Edgardo Arasa

Personal information
- Full name: Edgardo José Arasa Saita
- Date of birth: 15 September 1961 (age 63)
- Place of birth: Rosario, Argentina
- Position(s): Defender

Youth career
- Rosario Central

Senior career*
- Years: Team / Apps / (Gls)
- 1982: Unión Santa Fe / 9 / (0)
- 1983: Atlético Concepción [es] / 1 / (0)
- Río Cuarto / – / (–)
- Renato Cesarini Río IV / – / (–)
- 1984: Chacarita Juniors / 3 / (0)
- 1985–1986: Atlanta / 22 / (1)
- 1988–1992: Everton / 105 / (2)
- 1992: → Santiago Wanderers (loan) / – / (–)
- 1993–1994: Deportes Arica

Managerial career
- 2008–2009: AA Jorge Griffa (youth)
- 2010–2017: AA Jorge Griffa

= Edgardo Arasa =

Argentine footballer

Edgardo José Arasa Saita is an Argentine former footballer who played for clubs from Argentina and Chile.

==Career==
A football defender, Arasa played for Unión de Santa Fe, Atlético Concepción, Chacarita Juniors and Atlanta in his homeland. In addition, he played for Río Cuarto and Renato Cesarini Río IV at regional level.
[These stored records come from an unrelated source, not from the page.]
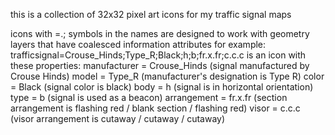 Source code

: this is a collection of 32x32 pixel art icons for my traffic signal maps

icons with =.; symbols in the names are designed to work with geometry layers that have coalesced information attributes
for example:
trafficsignal=Crouse_Hinds;Type_R;Black;h;b;fr.x.fr;c.c.c
is an icon with these properties:
manufacturer =	Crouse_Hinds	(signal manufactured by Crouse Hinds)
model =					Type_R				(manufacturer's designation is Type R)
color =					Black					(signal color is black)
body = 					h 						(signal is in horizontal orientation)
type = 					b 						(signal is used as a beacon)
arrangement = 	fr.x.fr 			(section arrangement is flashing red / blank section / flashing red)
visor = 				c.c.c					(visor arrangement is cutaway / cutaway / cutaway)
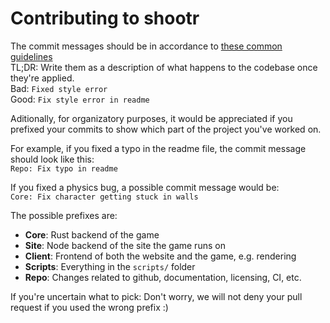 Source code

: # Contributing to shootr
The commit messages should be in accordance to [these common guidelines](https://github.com/erlang/otp/wiki/writing-good-commit-messages)  
TL;DR: Write them as a description of what happens to the codebase once they're applied.  
Bad: `Fixed style error`  
Good: `Fix style error in readme`

Aditionally, for organizatory purposes, it would be appreciated if you prefixed your commits to show which part of the project you've worked on. 

For example, if you fixed a typo in the readme file, the commit message should look like this:   
`Repo: Fix typo in readme`

If you fixed a physics bug, a possible commit message would be:  
`Core: Fix character getting stuck in walls`

The possible prefixes are:
 - **Core**: Rust backend of the game
 - **Site**: Node backend of the site the game runs on
 - **Client**: Frontend of both the website and the game, e.g. rendering
 - **Scripts**: Everything in the `scripts/` folder
 - **Repo**: Changes related to github, documentation, licensing, CI, etc.
 
 If you're uncertain what to pick: Don't worry, we will not deny your pull request if you used the wrong prefix :)
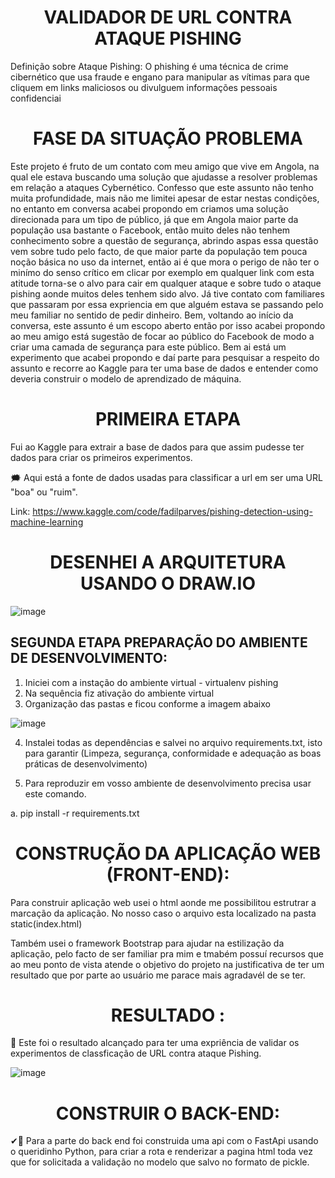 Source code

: 
<h1 align="center"> VALIDADOR DE URL CONTRA ATAQUE PISHING </h1>

Definição sobre Ataque Pishing: O phishing é uma técnica de crime cibernético que usa fraude e engano para manipular as vítimas para que cliquem em links maliciosos ou divulguem informações pessoais confidenciai


<h1 align="center"> FASE DA SITUAÇÃO PROBLEMA </h1>
Este projeto é fruto de um contato com meu amigo que vive em Angola, na qual ele estava buscando uma solução que ajudasse a resolver problemas em relação a ataques Cybernético.
Confesso que este assunto não tenho muita profundidade, mais não me limitei apesar de estar nestas condições, no entanto em conversa acabei propondo em criamos uma solução direcionada para um tipo de público, já que em Angola maior parte da população usa bastante o Facebook, então muito deles não tenhem conhecimento sobre a questão de segurança, abrindo aspas essa questão vem sobre tudo pelo facto, de que maior parte da população tem pouca noção básica no uso da internet, então ai é que mora o perigo de não ter o minímo do senso crítico em clicar por exemplo em qualquer link com esta atitude torna-se o alvo para cair em qualquer ataque e sobre tudo o ataque pishing aonde muitos deles tenhem sido alvo. Já tive contato com familiares que passaram por essa expriencia em que alguém estava se passando pelo meu familiar no sentido de pedir dinheiro. Bem, voltando ao início da conversa,  este assunto é um escopo aberto então por isso acabei propondo ao meu amigo está sugestão de focar ao público do Facebook de modo a criar uma camada de segurança para este público.
Bem ai está um experimento que acabei propondo e daí parte para pesquisar a respeito do assunto e recorre ao Kaggle para ter uma base de dados e entender como deveria construir o modelo de aprendizado de máquina. 

<h1 align="center"> PRIMEIRA ETAPA </h1>

Fui ao Kaggle para extrair a base de dados para que assim pudesse ter dados para criar os primeiros experimentos. 

🗯 Aqui está a fonte de dados usadas para classificar a url em ser uma URL "boa" ou "ruim".

Link: https://www.kaggle.com/code/fadilparves/pishing-detection-using-machine-learning


<h1 align="center"> DESENHEI A ARQUITETURA USANDO O DRAW.IO </h1>

![image](https://github.com/laurindodumba/Validador_De_URL_Contra_Ataque_Pishing/assets/38964642/77b19e3b-4c11-4ef5-9ce3-810c2927ea17)


## SEGUNDA ETAPA PREPARAÇÃO DO  AMBIENTE DE DESENVOLVIMENTO:

1. Iniciei com a instação do ambiente virtual - virtualenv pishing
2. Na sequência fiz ativação do ambiente virtual
3. Organização das pastas e ficou conforme a imagem abaixo

![image](https://github.com/laurindodumba/Validador_De_URL_Contra_Ataque_Pishing/assets/38964642/abe94f55-267b-4ee2-b252-c19af178f3ed)


4. Instalei todas as dependências e salvei no arquivo requirements.txt, isto para garantir (Limpeza, segurança, conformidade e adequação as boas práticas de desenvolvimento)

   
6. Para reproduzir em vosso ambiente de desenvolvimento precisa usar este comando.

   
  a. pip install -r requirements.txt
 

<h1 align="center"> CONSTRUÇÃO DA APLICAÇÃO WEB (FRONT-END): </h1>

Para construir aplicação web usei o html aonde me possibilitou estrutrar a marcação da aplicação. No nosso caso o arquivo esta localizado na pasta static(index.html)

Também usei o framework Bootstrap para ajudar na estilização da aplicação, pelo facto de ser familiar pra mim e tmabém possuí recursos que ao meu ponto de vista atende o objetivo do projeto na justificativa de ter um resultado que por parte ao usuário me parace mais agradavél de se ter. 

<h1 align="center"> RESULTADO :</h1>

🎯 Este foi o resultado alcançado para ter uma expriência de validar os experimentos de classficação de URL contra ataque Pishing.

![image](https://github.com/laurindodumba/Validador_De_URL_Contra_Ataque_Pishing/assets/38964642/02ca86ce-7ec8-4ff0-9322-803b61beba6e)

<h1 align="center"> CONSTRUIR O BACK-END: </h1>

✔🚀 Para a parte do back end foi construida uma api com o FastApi usando o queridinho Python, para criar a rota e renderizar a pagina html toda vez que for solicitada a validação no modelo que salvo no formato de pickle.






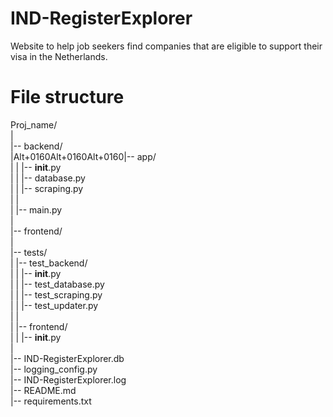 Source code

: # IND-RegisterExplorer
Website to help job seekers find companies that are eligible to support their visa in the Netherlands.

# File structure

Proj_name/  
|  
|-- backend/  
|Alt+0160Alt+0160Alt+0160|-- app/  
|   |   |-- __init__.py  
|   |   |-- database.py  
|   |   |-- scraping.py  
|   |  
|   |-- main.py  
|  
|-- frontend/  
|  
|-- tests/  
|   |-- test_backend/  
|   |   |-- __init__.py  
|   |   |-- test_database.py  
|   |   |-- test_scraping.py  
|   |   |-- test_updater.py  
|   |  
|   |-- frontend/  
|   |   |-- __init__.py  
|  
|-- IND-RegisterExplorer.db  
|-- logging_config.py  
|-- IND-RegisterExplorer.log  
|-- README.md  
|-- requirements.txt  
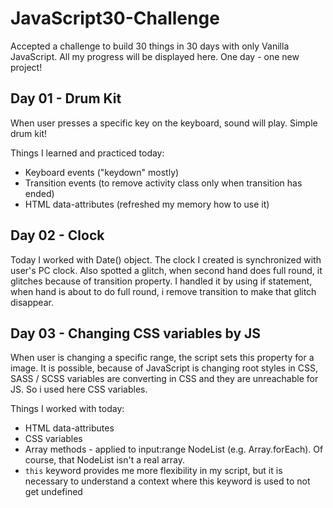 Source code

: # JavaScript30-Challenge
Accepted a challenge to build 30 things in 30 days with only Vanilla JavaScript. All my progress will be displayed here. One day - one new project!

## Day 01 - Drum Kit
When user presses a specific key on the keyboard, sound will play. Simple drum kit!

Things I learned and practiced today:
* Keyboard events ("keydown" mostly)
* Transition events (to remove activity class only when transition has ended)
* HTML data-attributes (refreshed my memory how to use it)

## Day 02 - Clock
Today I worked with Date() object. The clock I created is synchronized with user's PC clock. Also spotted a glitch, when second hand does full round, it glitches because of transition property. I handled it by using if statement, when hand is about to do full round, i remove transition to make that glitch disappear.

## Day 03 - Changing CSS variables by JS
When user is changing a specific range, the script sets this property for a image. It is possible, because of JavaScript is changing root styles in CSS, SASS / SCSS variables are converting in CSS and they are unreachable for JS. So i used here CSS variables.

Things I worked with today:
* HTML data-attributes
* CSS variables
* Array methods - applied to input:range NodeList (e.g. Array.forEach). Of course, that NodeList isn't a real array.
* ``this`` keyword provides me more flexibility in my script, but it is necessary to understand a context where this keyword is used to not get undefined

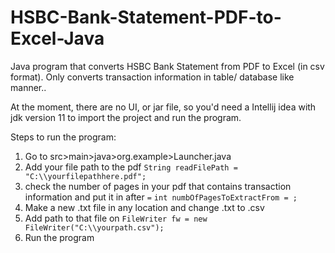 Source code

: # HSBC-Bank-Statement-PDF-to-Excel-Java
Java program that converts HSBC Bank Statement from PDF to Excel (in csv format). Only converts transaction information in table/ database like manner..

At the moment, there are no UI, or jar file, so you'd need a Intellij idea with jdk version 11 to import the project and run the program.

Steps to run the program:
1. Go to src>main>java>org.example>Launcher.java
2. Add your file path to the pdf 
`String readFilePath = "C:\\yourfilepathhere.pdf";`
3. check the number of pages in your pdf that contains transaction information and put it in after `=`
`int numbOfPagesToExtractFrom = ;`
4. Make a new .txt file in any location and change .txt to .csv
5. Add path to that file on
`FileWriter fw = new FileWriter("C:\\yourpath.csv");`
6. Run the program
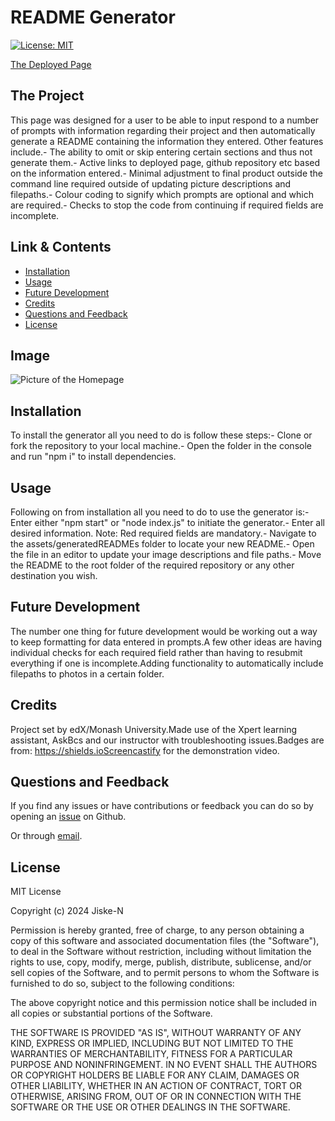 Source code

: # README Generator
[![License: MIT](https://img.shields.io/badge/License-MIT-yellow.svg)](https://opensource.org/licenses/MIT)

[The Deployed Page](https://Jiske-N.github.io/README-generator/)

## The Project

This page was designed for a user to be able to input respond to a number of prompts with information regarding their project and then automatically generate a README containing the information they entered. Other features include.- The ability to omit or skip entering certain sections and thus not generate them.- Active links to deployed page, github repository etc based on the information entered.- Minimal adjustment to final product outside the command line required outside of updating picture descriptions and filepaths.- Colour coding to signify which prompts are optional and which are required.- Checks to stop the code from continuing if required fields are incomplete.

## Link & Contents

- [Installation](#installation)
- [Usage](#usage)
- [Future Development](#future-development)
- [Credits](#credits)
- [Questions and Feedback](#questions-and-feedback)
- [License](#license)

## Image

![Picture of the Homepage](./assets/images/homepage-deployment-screenshot.png)

## Installation

To install the generator all you need to do is follow these steps:- Clone or fork the repository to your local machine.- Open the folder in the console and run "npm i" to install dependencies.

## Usage

Following on from installation all you need to do to use the generator is:- Enter either "npm start" or "node index.js" to initiate the generator.- Enter all desired information. Note: Red required fields are mandatory.- Navigate to the assets/generatedREADMEs folder to locate your new README.- Open the file in an editor to update your image descriptions and file paths.- Move the README to the root folder of the required repository or any other destination you wish.

## Future Development

The number one thing for future development would be working out a way to keep formatting for data entered in prompts.A few other ideas are having individual checks for each required field rather than having to resubmit everything if one is incomplete.Adding functionality to automatically include filepaths to photos in a certain folder.

## Credits

Project set by edX/Monash University.Made use of the Xpert learning assistant, AskBcs and our instructor with troubleshooting issues.Badges are from: https://shields.ioScreencastify for the demonstration video.

## Questions and Feedback

If you find any issues or have contributions or feedback you can do so by opening an [issue](https://github.com/Jiske-N/README-generator/issues) on Github.

Or through [email](example@email.com).

## License

MIT License

Copyright (c) 2024 Jiske-N

Permission is hereby granted, free of charge, to any person obtaining a copy of this software and associated documentation files (the "Software"), to deal in the Software without restriction, including without limitation the rights to use, copy, modify, merge, publish, distribute, sublicense, and/or sell copies of the Software, and to permit persons to whom the Software is furnished to do so, subject to the following conditions:

The above copyright notice and this permission notice shall be included in all copies or substantial portions of the Software.

THE SOFTWARE IS PROVIDED "AS IS", WITHOUT WARRANTY OF ANY KIND, EXPRESS OR IMPLIED, INCLUDING BUT NOT LIMITED TO THE WARRANTIES OF MERCHANTABILITY, FITNESS FOR A PARTICULAR PURPOSE AND NONINFRINGEMENT. IN NO EVENT SHALL THE AUTHORS OR COPYRIGHT HOLDERS BE LIABLE FOR ANY CLAIM, DAMAGES OR OTHER LIABILITY, WHETHER IN AN ACTION OF CONTRACT, TORT OR OTHERWISE, ARISING FROM, OUT OF OR IN CONNECTION WITH THE SOFTWARE OR THE USE OR OTHER DEALINGS IN THE SOFTWARE.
In 1988, he moved to Chile and spent five seasons with Everton de Viña del Mar in the top division, with a stint on loan with Santiago Wanderers in the 1992 Copa Chile.

He ended his career with Deportes Arica in the Chilean Segunda División.

As a football coach, he has worked for AA Jorge Griffa in his city of birth.

==Personal life==
His son, Lautaro Edgardo Arasa, who was born in Chile when he played for Everton, is a former footballer who played for clubs in Argentina, Uruguay and Italy.